[Dataset entries]
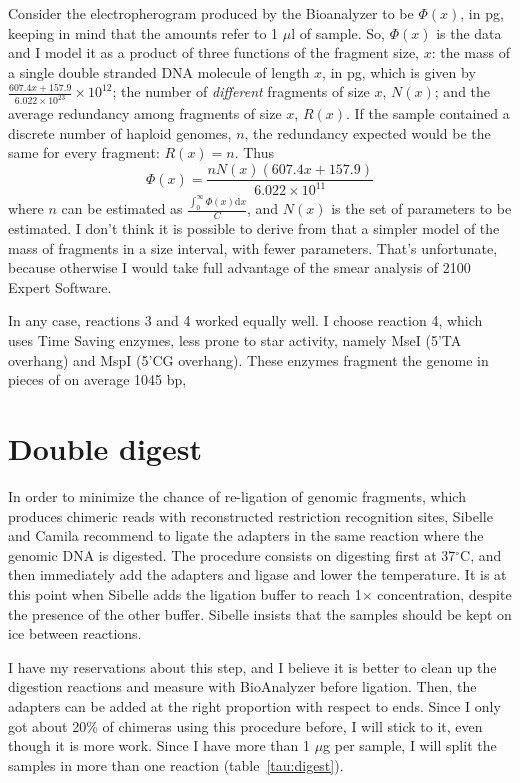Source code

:\documentclass[a4paper,12pt,twosided]{article}
\begin{document}
Consider the electropherogram produced by the Bioanalyzer to be $\Phi(x)$, in pg, keeping in mind that the amounts refer to 1 $\mu$l of sample. So, $\Phi(x)$ is the data and I model it as a product of three functions of the fragment size, $x$: the mass of a single double stranded DNA molecule of length $x$, in pg, which is given by $\frac{607.4x + 157.9}{6.022\times 10^{23}}\times 10^{12}$; the number of \emph{different} fragments of size $x$, $N(x)$; and the average redundancy among fragments of size $x$, $R(x)$. If the sample contained a discrete number of haploid genomes, $n$, the redundancy expected would be the same for every fragment: $R(x) = n$. Thus
\begin{equation}
\Phi(x) = \frac{nN(x)(607.4x+157.9)}{6.022\times 10^{11}}
\end{equation}
where $n$ can be estimated as $\frac{\int_0^{\infty} \Phi(x)\mathrm{d}x}{C}$, and $N(x)$ is the set of parameters to be estimated. I don't think it is possible to derive from that a simpler model of the mass of fragments in a size interval, with fewer parameters. That's unfortunate, because otherwise I would take full advantage of the smear analysis of 2100 Expert Software.

In any case, reactions 3 and 4 worked equally well. I choose reaction 4, which uses Time Saving enzymes, less prone to star activity, namely MseI (5'TA overhang) and MspI (5'CG overhang). These enzymes fragment the genome in pieces of on average 1045 bp, 

\section{Double digest}
In order to minimize the chance of re-ligation of genomic fragments, which produces chimeric reads with reconstructed restriction recognition sites, Sibelle and Camila recommend to ligate the adapters in the same reaction where the genomic DNA is digested. The procedure consists on digesting first at 37$^{\circ}$C, and then immediately add the adapters and ligase and lower the temperature. It is at this point when Sibelle adds the ligation buffer to reach 1$\times$ concentration, despite the presence of the other buffer. Sibelle insists that the samples should be kept on ice between reactions. 

I have my reservations about this step, and I believe it is better to clean up the digestion reactions and measure with BioAnalyzer before ligation. Then, the adapters can be added at the right proportion with respect to ends. Since I only got about 20\% of chimeras using this procedure before, I will stick to it, even though it is more work. Since I have more than 1 $\mu$g per sample, I will split the samples in more than one reaction (table~\ref{tau:digest}).
\end{document}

EXERCISE: In the records above, how many lines contain the string "where"? Reply with the number only.

TASK ANSWER: 2